Editoriali
La riforma di Israele sulla Corte suprema
Fra leciti timori per le minoranze e attivismo giudiziario, la scelta di Bibi
Israele non ha una Costituzione scritta, quindi le sentenze del suo finora potentissimo “Bagatz”, la Corte suprema, sono state una sorta di carta costituzionale. Il nuovo governo di Benjamin Netanyahu col ministro della Giustizia Yariv Levin ha annunciato una riforma che consentirebbe di fatto al Parlamento di annullare una decisione della Corte con un voto a maggioranza semplice, aumentando il potere dei funzionari eletti sui tribunali. I critici evocano la Corte costituzionale polacca e il caso ungherese, con la stretta degli esecutivi di Visegrad sulle rispettive corti più alte. La gente è scesa per strada a Tel Aviv e l’ex presidente della Corte suprema Aharon Barak ha definito Levin un “criminale”.
Da anni la destra è mobilitata contro quello che negli anni ’90 Barak considerava il necessario “attivismo legale” in base al quale le Corti assumevano il potere di rovesciare leggi approvate dalla Knesset (come nel caso delle politiche di sicurezza e antiterrorismo nei Territori palestinesi).
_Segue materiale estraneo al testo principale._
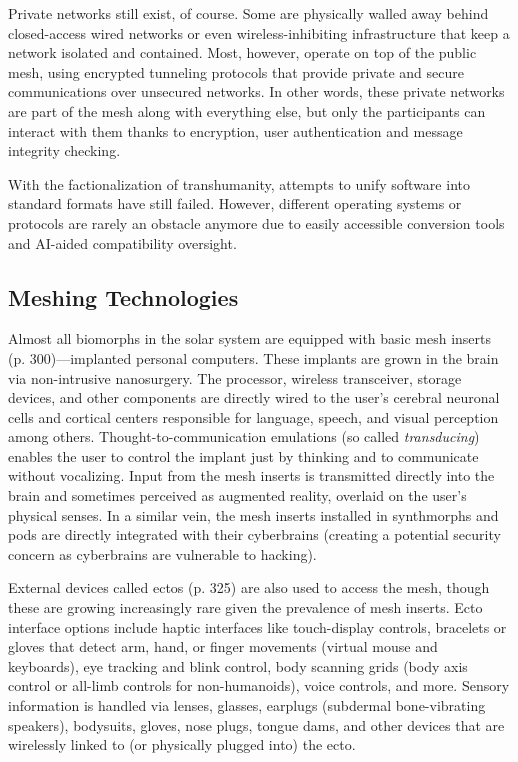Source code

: Private networks still exist, of course. Some are 
physically walled away behind closed-access wired networks
or even wireless-inhibiting infrastructure that
keep a network isolated and contained. Most, however, 
operate on top of the public mesh, using encrypted 
tunneling protocols that provide private and secure 
communications over unsecured networks. In other 
words, these private networks are part of the mesh 
along with everything else, but only the participants 
can interact with them thanks to encryption, user authentication
and message integrity checking.

With the factionalization of transhumanity, attempts
to unify software into standard formats have
still failed. However, different operating systems 
or protocols are rarely an obstacle anymore due to 
easily accessible conversion tools and AI-aided compatibility
oversight.

\subsection{Meshing Technologies}

Almost all biomorphs in the solar system are equipped 
with basic mesh inserts (p. 300)—implanted personal 
computers. These implants are grown in the brain via 
non-intrusive nanosurgery. The processor, wireless 
transceiver, storage devices, and other components 
are directly wired to the user's cerebral neuronal cells 
and cortical centers responsible for language, speech, 
and visual perception among others. Thought-to-communication
emulations (so called \textit{transducing})
enables the user to control the implant just by thinking
and to communicate without vocalizing. Input
from the mesh inserts is transmitted directly into the 
brain and sometimes perceived as augmented reality, 
overlaid on the user's physical senses. In a similar 
vein, the mesh inserts installed in synthmorphs and 
pods are directly integrated with their cyberbrains 
(creating a potential security concern as cyberbrains 
are vulnerable to hacking).

External devices called ectos (p. 325) are also 
used to access the mesh, though these are growing 
increasingly rare given the prevalence of mesh inserts. 
Ecto interface options include haptic interfaces like 
touch-display controls, bracelets or gloves that detect 
arm, hand, or finger movements (virtual mouse and 
keyboards), eye tracking and blink control, body 
scanning grids (body axis control or all-limb controls 
for non-humanoids), voice controls, and more. Sensory
information is handled via lenses, glasses, earplugs
(subdermal bone-vibrating speakers), bodysuits,
gloves, nose plugs, tongue dams, and other devices 
that are wirelessly linked to (or physically plugged 
into) the ecto.

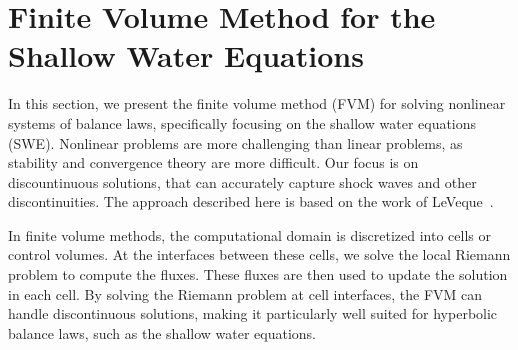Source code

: \section{Finite Volume Method for the Shallow Water Equations}
In this section, we present the finite volume method (FVM) for solving nonlinear systems of balance laws, specifically focusing on the shallow water equations (SWE).
Nonlinear problems are more challenging than linear problems, as stability and convergence theory are more difficult.
Our focus is on discountinuous solutions, that can accurately capture shock waves and other discontinuities.
The approach described here is based on the work of LeVeque~\cite{LeVeque2002}.

In finite volume methods, the computational domain is discretized into cells or control volumes.
At the interfaces between these cells, we solve the local Riemann problem to compute the fluxes.
These fluxes are then used to update the solution in each cell.
By solving the Riemann problem at cell interfaces, the FVM can handle discontinuous solutions, making it particularly well suited for hyperbolic balance laws, such as the shallow water equations.

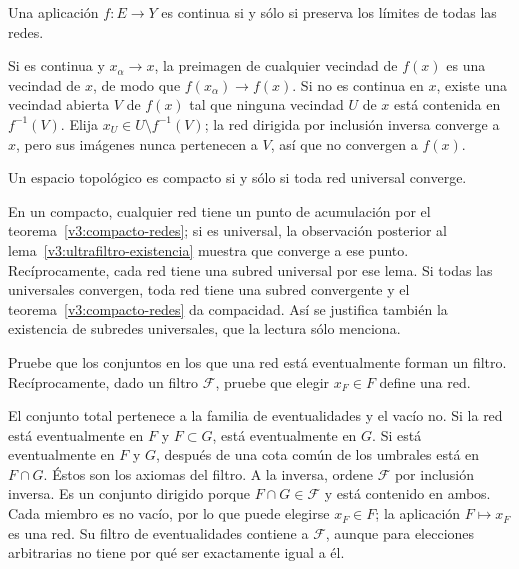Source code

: \begin{ejercicio}\label{ej:v3-l14-3}
Una aplicación $f:E\to Y$ es continua si y sólo si preserva los límites de todas las redes.
\end{ejercicio}
\begin{solucion}
Si es continua y $x_\alpha\to x$, la preimagen de cualquier vecindad de $f(x)$ es una vecindad de $x$, de modo que $f(x_\alpha)\to f(x)$. Si no es continua en $x$, existe una vecindad abierta $V$ de $f(x)$ tal que ninguna vecindad $U$ de $x$ está contenida en $f^{-1}(V)$. Elija $x_U\in U\setminus f^{-1}(V)$; la red dirigida por inclusión inversa converge a $x$, pero sus imágenes nunca pertenecen a $V$, así que no convergen a $f(x)$.
\end{solucion}

\begin{ejercicio}\label{ej:v3-l14-4}
Un espacio topológico es compacto si y sólo si toda red universal converge.
\end{ejercicio}
\begin{solucion}
En un compacto, cualquier red tiene un punto de acumulación por el teorema~\ref{v3:compacto-redes}; si es universal, la observación posterior al lema~\ref{v3:ultrafiltro-existencia} muestra que converge a ese punto. Recíprocamente, cada red tiene una subred universal por ese lema. Si todas las universales convergen, toda red tiene una subred convergente y el teorema~\ref{v3:compacto-redes} da compacidad. Así se justifica también la existencia de subredes universales, que la lectura sólo menciona.
\end{solucion}

\begin{ejercicio}\label{ej:v3-l14-5}
Pruebe que los conjuntos en los que una red está eventualmente forman un filtro. Recíprocamente, dado un filtro $\mathcal F$, pruebe que elegir $x_F\in F$ define una red.
\end{ejercicio}
\begin{solucion}
El conjunto total pertenece a la familia de eventualidades y el vacío no. Si la red está eventualmente en $F$ y $F\subset G$, está eventualmente en $G$. Si está eventualmente en $F$ y $G$, después de una cota común de los umbrales está en $F\cap G$. Éstos son los axiomas del filtro. A la inversa, ordene $\mathcal F$ por inclusión inversa. Es un conjunto dirigido porque $F\cap G\in\mathcal F$ y está contenido en ambos. Cada miembro es no vacío, por lo que puede elegirse $x_F\in F$; la aplicación $F\mapsto x_F$ es una red. Su filtro de eventualidades contiene a $\mathcal F$, aunque para elecciones arbitrarias no tiene por qué ser exactamente igual a él.
\end{solucion}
E intanto cresceva la contro-reazione politica israeliana, che parlava di “golpe giudiziario”.
In questa prospettiva, è importante che la coalizione di governo riconosca il fatto che queste riforme giudiziarie sono estremamente rilevanti e delicate, per qualcuno possono modificare il carattere dello stato di Israele e l’equilibrio tra i diversi poteri dello stato. Non sarà facile trovare quell’equilibrio, fra il diritto della maggioranza eletta a governare, del popolo a essere rappresentato e delle minoranze, della società civile e dei giudici di portare istanze che a suon di plebisciti non si farebbero mai sentire. Ma è anche la forza d’Israele, essere l’unica democrazia da Casablanca a Mumbai. E non è poco.